I don’t want to preach this trip as a “dream come true,” because as of yet I’m not sure if it is. But I can attest to the fact that this trip is one thing in my life that I have worked towards and have prepared for entirely by myself. In that sense, I am deriving a huge sense of pride already. I set numerous goals before leaving on this trip and I met each one. The sense of accomplishment in the simple act of leaving is indescribable.
I’m scared, of course. I’m bottling up my fear and trying to be brave. I’m desperately trying to tune out the voice in my head that is reminding me of what I have already lost, and what I may lose, and instead focusing on what I have to gain. I am hoping to create a character metamorphosis on this trip. I hope that I shake the nagging depression that has been clinging to me like a wet towel for years. I know it will be hard. I expect to break down. I fully intend on crumbling into heaps of rubble and wanting to blow away. I just need to know that I am capable of picking myself back up. I need to feel that rush of joie de vivre again. I want to stop focusing on finding love with people and falling in love with my life.
I’ve been creating packing lists and looking at maps since last July. I’ve been packing and re-packing for months. I’ve booked hotels through Hotwire, trains through Rail Europe, planes through IcelandAir and established a host through WWOOF France. I’ve been shopping like a maniac and purchased everything under the sun that I could possibly need. Yet I have not mentally and emotionally prepared myself to leave home for months.
There’s a funny thing about leaving. In the past few months there has been a mass purging of my relationships. I noticed that technology, and especially social media, has allowed me to keep unhealthy relationships in my life. I want to cut ties and rebuild. I want to allow myself to be selfish.
In a few weeks, I will be celebrating my 23rd birthday. Looking back on my 22nd year, I can see the changes that lead me to take this trip. I graduated from university and college. I ended a relationship and declined a proposal. I dated people I shouldn’t have and had my heart broken by people I didn’t expect to care about. I both started and left my first real job. I got into my first serious car accident and managed to walk away unscathed. I learned the ups and downs of casual relationships and serious relationships until I realized the only relationship I want to be in is the one with myself. I got my certification to teach English as a second language. I realized that you should always tell people how you feel about them when you have the chance (even if it hurts). I got blackout drunk and woke up hours later with a black eye and a “missing” wallet.
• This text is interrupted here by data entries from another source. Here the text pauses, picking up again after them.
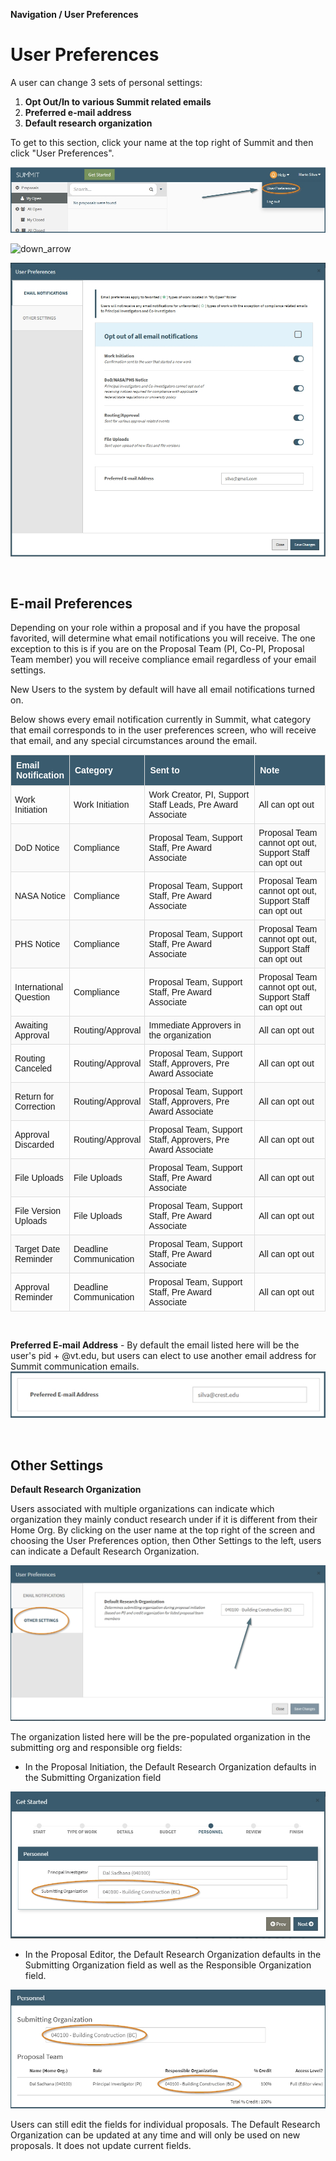**Navigation / User Preferences**

# User Preferences

A user can change 3 sets of personal settings:

1. **Opt Out/In to various Summit related emails**
2. **Preferred e-mail address**
3. **Default research organization**

To get to this section, click your name at the top right of Summit and then click "User Preferences".

![User Preferences Location](../images/navigation/NavPref_managePrefLocation.jpg)

<img src="/images/down_arrow.png" alt="down_arrow" style="float:center; width:45px; height:70px;">

![User Preferences Modal](../images/navigation/NavPref_ModalFull.jpg)

<br>

## E-mail Preferences

Depending on your role within a proposal and if you have the proposal favorited, will determine what email notifications you will receive.  The one exception to this is if you are on the Proposal Team (PI, Co-PI, Proposal Team member) you will receive compliance email regardless of your email settings.

New Users to the system by default will have all email notifications turned on.

Below shows every email notification currently in Summit, what category that email corresponds to in the user preferences screen, who will receive that email, and any special circumstances around the email.

<style>
table {
    font-family: sans-serif;
    border-collapse: collapse;
    width: 100%;
}

caption {
    color: black;
    font-family: sans-serif
}

th {
    color: white;
    border: 1px solid #dddddd;
    background-color: #3A5B6E;
    text-align: left;
    padding: 8px;
}

td {
    border: 1px solid #dddddd;
    text-align: left;
    padding: 6px;
}

tr:nth-child(odd) {
    background-color: #FAFAFA;
}
</style>

<table>
  <col width=16%>
  <col width=19%>
  <col width=40%>
  <col width=25%>
  <tr>
    <th>Email Notification</th>
    <th>Category</th>
    <th>Sent to</th>
    <th>Note</th>
  </tr>
  <tr>
    <td>Work Initiation</td>
    <td>Work Initiation</td>
    <td>Work Creator, PI, Support Staff Leads, Pre Award Associate</td>
    <td>All can opt out</td>
  </tr>
  <tr>
    <td>DoD Notice</td>
    <td>Compliance</td>
    <td>Proposal Team, Support Staff, Pre Award Associate</td>
    <td>Proposal Team cannot opt out, Support Staff can opt out</td>
  </tr>
  <tr>
    <td>NASA Notice</td>
    <td>Compliance</td>
    <td>Proposal Team, Support Staff, Pre Award Associate</td>
    <td>Proposal Team cannot opt out, Support Staff can opt out</td>
  </tr>
  <tr>
    <td>PHS Notice</td>
    <td>Compliance</td>
    <td>Proposal Team, Support Staff, Pre Award Associate</td>
    <td>Proposal Team cannot opt out, Support Staff can opt out</td>
  </tr>
  <tr>
    <td>International Question</td>
    <td>Compliance</td>
    <td>Proposal Team, Support Staff, Pre Award Associate</td>
    <td>Proposal Team cannot opt out, Support Staff can opt out</td>
  </tr>
  <tr>
    <td>Awaiting Approval</td>
    <td>Routing/Approval</td>
    <td>Immediate Approvers in the organization</td>
    <td>All can opt out</td>
  </tr>
  <tr>
    <td>Routing Canceled</td>
    <td>Routing/Approval</td>
    <td>Proposal Team, Support Staff, Approvers, Pre Award Associate</td>
    <td>All can opt out</td>
  </tr>
  <tr>
    <td>Return for Correction</td>
    <td>Routing/Approval</td>
    <td>Proposal Team, Support Staff, Approvers, Pre Award Associate</td>
    <td>All can opt out</td>
  </tr>
  <tr>
    <td>Approval Discarded</td>
    <td>Routing/Approval</td>
    <td>Proposal Team, Support Staff, Approvers, Pre Award Associate</td>
    <td>All can opt out</td>
  </tr>
  <tr>
    <td>File Uploads</td>
    <td>File Uploads</td>
    <td>Proposal Team, Support Staff, Pre Award Associate</td>
    <td>All can opt out</td>
  </tr>
  <tr>
    <td>File Version Uploads</td>
    <td>File Uploads</td>
    <td>Proposal Team, Support Staff, Pre Award Associate</td>
    <td>All can opt out</td>
  </tr>
  <tr>
    <td>Target Date Reminder</td>
    <td>Deadline Communication</td>
    <td>Proposal Team, Support Staff, Pre Award Associate</td>
    <td>All can opt out</td>
  </tr>
  <tr>
    <td>Approval Reminder</td>
    <td>Deadline Communication</td>
    <td>Proposal Team, Support Staff, Pre Award Associate</td>
    <td>All can opt out</td>
  </tr>
</table>

<br>

**Preferred E-mail Address**
    - By default the email listed here will be the user's pid + @vt.edu, but users can elect to use another email address for Summit communication emails.
![Preferred Email](../images/navigation/NavPref_PreferredEmail.jpg)

<br>

## Other Settings

**Default Research Organization**

Users associated with multiple organizations can indicate which organization they mainly conduct research under if it is different from their Home Org.  By clicking on the user name at the top right of the screen and choosing the User Preferences option, then Other Settings to the left, users can indicate a Default Research Organization.

![Manage Preferences for Default Research Organization](../images/navigation/NavPref_ManageDefault.jpg)

The organization listed here will be the pre-populated organization in the submitting org and responsible org fields:
- In the Proposal Initiation, the Default Research Organization defaults in the Submitting Organization field

![Pre-populated fields in the Initiator for Default Research Organization](../images/navigation/NavPref_PrePopulatedGetStarted.jpg)

- In the Proposal Editor, the Default Research Organization defaults in the Submitting Organization field as well as the Responsible Organization field.

![Pre-populated fields in the Editor for Default Research Organization](../images/navigation/NavPref_PrePopulatedEditor.jpg)

Users can still edit the fields for individual proposals. The Default Research Organization can be updated at any time and will only be used on new proposals.  It does not update current fields.

<br>
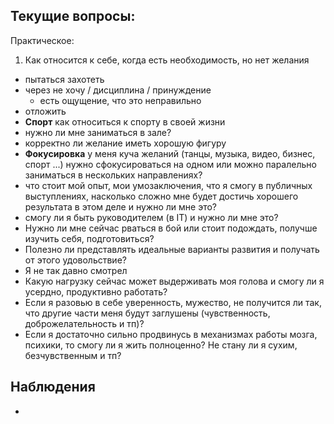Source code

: ## Текущие вопросы:

Практическое:

1. Как относится к себе, когда есть необходимость, но нет желания
 - пытаться захотеть
 - через не хочу / дисциплина / принуждение
    - есть ощущение, что это неправильно
 - отложить
- **Спорт** как относиться к спорту в своей жизни
 - нужно ли мне заниматься в зале?
 - корректно ли желание иметь хорошую фигуру
- **Фокусировка** у меня куча желаний (танцы, музыка, видео, бизнес, спорт ...) нужно сфокусироваться на одном или можно паралельно заниматься в нескольких направлениях?
- что стоит мой опыт, мои умозаключения, что я смогу в публичных выступлениях, насколько сложно мне будет достичь хорошего результата в этом деле и нужно ли мне это?
- смогу ли я быть руководителем (в IT) и нужно ли мне это?
- Нужно ли мне сейчас рваться в бой или стоит подождать, получше изучить себя, подготовиться?
- Полезно ли представлять идеальные варианты развития и получать от этого удовольствие?
 - Я не так давно смотрел 
- Какую нагрузку сейчас может выдерживать моя голова и смогу ли я усердно, продуктивно работать?
- Если я разовью в себе уверенность, мужество, не получится ли так, что другие части меня будут заглушены (чувственность, доброжелательность и тп)?
- Если я достаточно сильно продвинусь в механизмах работы мозга, психики, то смогу ли я жить полноценно? Не стану ли я сухим, безчувственным и тп?


## Наблюдения

- 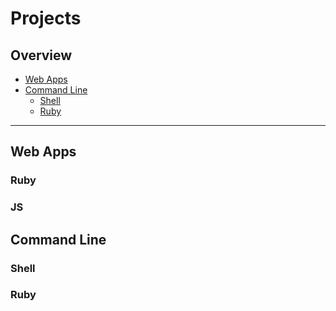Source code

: # Projects

## Overview

* [Web Apps](#web-apps)
* [Command Line](#command-line)
  * [Shell](#shell)
  * [Ruby](#ruby)

---

## Web Apps

### Ruby

### JS

## Command Line

### Shell

### Ruby
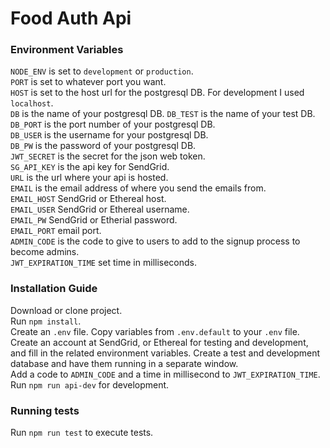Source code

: # Food Auth Api

### Environment Variables
`NODE_ENV` is set to `development` or `production`.  
`PORT` is set to whatever port you want.  
`HOST` is set to the host url for the postgresql DB. For development I used `localhost`.  
`DB` is the name of your postgresql DB. 
`DB_TEST` is the name of your test DB.   
`DB_PORT` is the port number of your postgresql DB.  
`DB_USER` is the username for your postgresql DB.  
`DB_PW` is the password of your postgresql DB.  
`JWT_SECRET` is the secret for the json web token.  
`SG_API_KEY` is the api key for SendGrid.  
`URL` is the url where your api is hosted.  
`EMAIL` is the email address of where you send the emails from.  
`EMAIL_HOST` SendGrid or Ethereal host.  
`EMAIL_USER` SendGrid or Ethereal username.  
`EMAIL_PW` SendGrid or Etherial password.  
`EMAIL_PORT` email port.  
`ADMIN_CODE` is the code to give to users to add to the signup process to become admins.  
`JWT_EXPIRATION_TIME` set time in milliseconds.  

### Installation Guide
Download or clone project.  
Run `npm install`.  
Create an `.env` file. Copy variables from `.env.default` to your `.env` file.  
Create an account at SendGrid, or Ethereal for testing and development, and fill in the related environment variables.
Create a test and development database and have them running in a separate window.  
Add a code to `ADMIN_CODE` and a time in millisecond to `JWT_EXPIRATION_TIME`.  
Run `npm run api-dev` for development.

### Running tests
Run `npm run test` to execute tests.  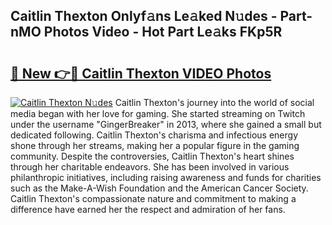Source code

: ## Caitlin Thexton Onlyf𝚊ns Le𝚊ked N𝚞des - Part-nMO Photos Video - Hot Part Le𝚊ks FKp5R

# <h2><a href="http://ab79654.deff.icu/?id=Caitlin+Thexton">🔗 New 👉🔴 Caitlin Thexton VIDEO Photos</a></h2>

[![Caitlin Thexton N𝚞des](https://i.imgur.com/rIISA9y.gif)](http://ab79654.deff.icu/?id=Caitlin+Thexton)
Caitlin Thexton's journey into the world of social media began with her love for gaming. She started streaming on Twitch under the username "GingerBreaker" in 2013, where she gained a small but dedicated following. Caitlin Thexton's charisma and infectious energy shone through her streams, making her a popular figure in the gaming community. Despite the controversies, Caitlin Thexton's heart shines through her charitable endeavors. She has been involved in various philanthropic initiatives, including raising awareness and funds for charities such as the Make-A-Wish Foundation and the American Cancer Society. Caitlin Thexton's compassionate nature and commitment to making a difference have earned her the respect and admiration of her fans.
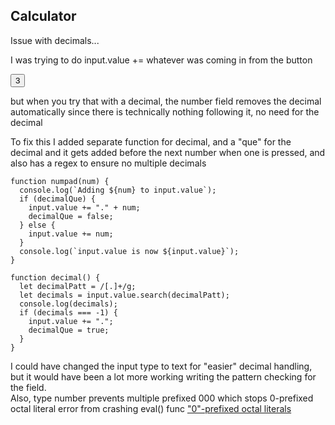 ## Calculator

Issue with decimals...

I was trying to do input.value += whatever was coming in from the button

<button onclick="numpad(3)">3</button>

but when you try that with a decimal, the number field removes the decimal automatically since there is technically nothing following it, no need for the decimal

To fix this I added separate function for decimal, and a "que" for the decimal and it gets added before the next number when one is pressed, and also has a regex to ensure no multiple decimals

    function numpad(num) {
      console.log(`Adding ${num} to input.value`);
      if (decimalQue) {
        input.value += "." + num;
        decimalQue = false;
      } else {
        input.value += num;
      }
      console.log(`input.value is now ${input.value}`);
    }

    function decimal() {
      let decimalPatt = /[.]+/g;
      let decimals = input.value.search(decimalPatt);
      console.log(decimals);
      if (decimals === -1) {
        input.value += ".";
        decimalQue = true;
      }
    }

I could have changed the input type to text for "easier" decimal handling, but it would have been a lot more working writing the pattern checking for the field.
<br>
Also, type number prevents multiple prefixed 000 which stops 0-prefixed octal literal error from crashing eval() func
["0"-prefixed octal literals](https://developer.mozilla.org/en-US/docs/Web/JavaScript/Reference/Errors/Deprecated_octal)
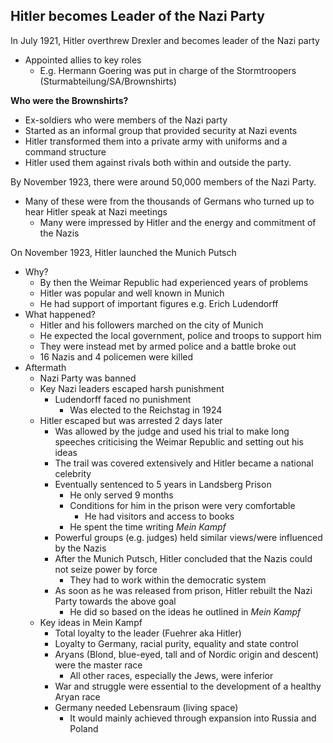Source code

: ## Hitler becomes Leader of the Nazi Party

In July 1921, Hitler overthrew Drexler and becomes leader of the Nazi party

- Appointed allies to key roles
    - E.g. Hermann Goering was put in charge of the Stormtroopers (Sturmabteilung/SA/Brownshirts)

**Who were the Brownshirts?**

- Ex-soldiers who were members of the Nazi party
- Started as an informal group that provided security at Nazi events
- Hitler transformed them into a private army with uniforms and a command structure
- Hitler used them against rivals both within and outside the party.

By November 1923, there were around 50,000 members of the Nazi Party.

- Many of these were from the thousands of Germans who turned up to hear Hitler speak at Nazi meetings
    - Many were impressed by Hitler and the energy and commitment of the Nazis

On November 1923, Hitler launched the Munich Putsch

- Why?
    - By then the Weimar Republic had experienced years of problems
    - Hitler was popular and well known in Munich
    - He had support of important figures e.g. Erich Ludendorff
- What happened?
    - Hitler and his followers marched on the city of Munich
    - He expected the local government, police and troops to support him
    - They were instead met by armed police and a battle broke out
    - 16 Nazis and 4 policemen were killed
- Aftermath
    - Nazi Party was banned
    - Key Nazi leaders escaped harsh punishment
        - Ludendorff faced no punishment
            - Was elected to the Reichstag in 1924
    - Hitler escaped but was arrested 2 days later
        - Was allowed by the judge and used his trial to make long speeches criticising the Weimar Republic and setting out his ideas
        - The trail was covered extensively and Hitler became a national celebrity
        - Eventually sentenced to 5 years in Landsberg Prison
            - He only served 9 months
            - Conditions for him in the prison were very comfortable
                - He had visitors and access to books
            - He spent the time writing *Mein Kampf*
        - Powerful groups (e.g. judges) held similar views/were influenced by the Nazis
        - After the Munich Putsch, Hitler concluded that the Nazis could not seize power by force
            - They had to work within the democratic system
        - As soon as he was released from prison, Hitler rebuilt the Nazi Party towards the above goal
            - He did so based on the ideas he outlined in *Mein Kampf*
    - Key ideas in Mein Kampf
        - Total loyalty to the leader (Fuehrer aka Hitler)
        - Loyalty to Germany, racial purity, equality and state control
        - Aryans (Blond, blue-eyed, tall and of Nordic origin and descent) were the master race
            - All other races, especially the Jews, were inferior
        - War and struggle were essential to the development of a healthy Aryan race
        - Germany needed Lebensraum (living space)
            - It would mainly achieved through expansion into Russia and Poland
I discovered that at the end of the day it’s you that has to live with your choices. I realized that accepting blame and responsibility for your actions is a shitty but necessary feeling.
In my 23rd year, I hope to evolve. I hope to stop wearing my skin like a suit of armor. I aspire to make a home out of my body – to live and love within it. I hope I start being more honest with myself about what I want. I pray I have the courage to walk away from anything or anyone that attempts to belittle me. I hope I can understand that I don’t need to have everything figured out. I hope I learn to stress less and enjoy more. I hope I wake up every day looking forward to my life. I hope I become more independent. I hope I write more and feel inspired. I hope to nourish my soul. I want a passionate year (& life) and I refuse to settle for anything less.
There will never be a trip like this one again in my life.
I promise myself I will make this trip as positive as I can.
I promise to write as often and as honestly as possible.
I promise to be safe and use common sense.
I promise to see and live and explore and thrive.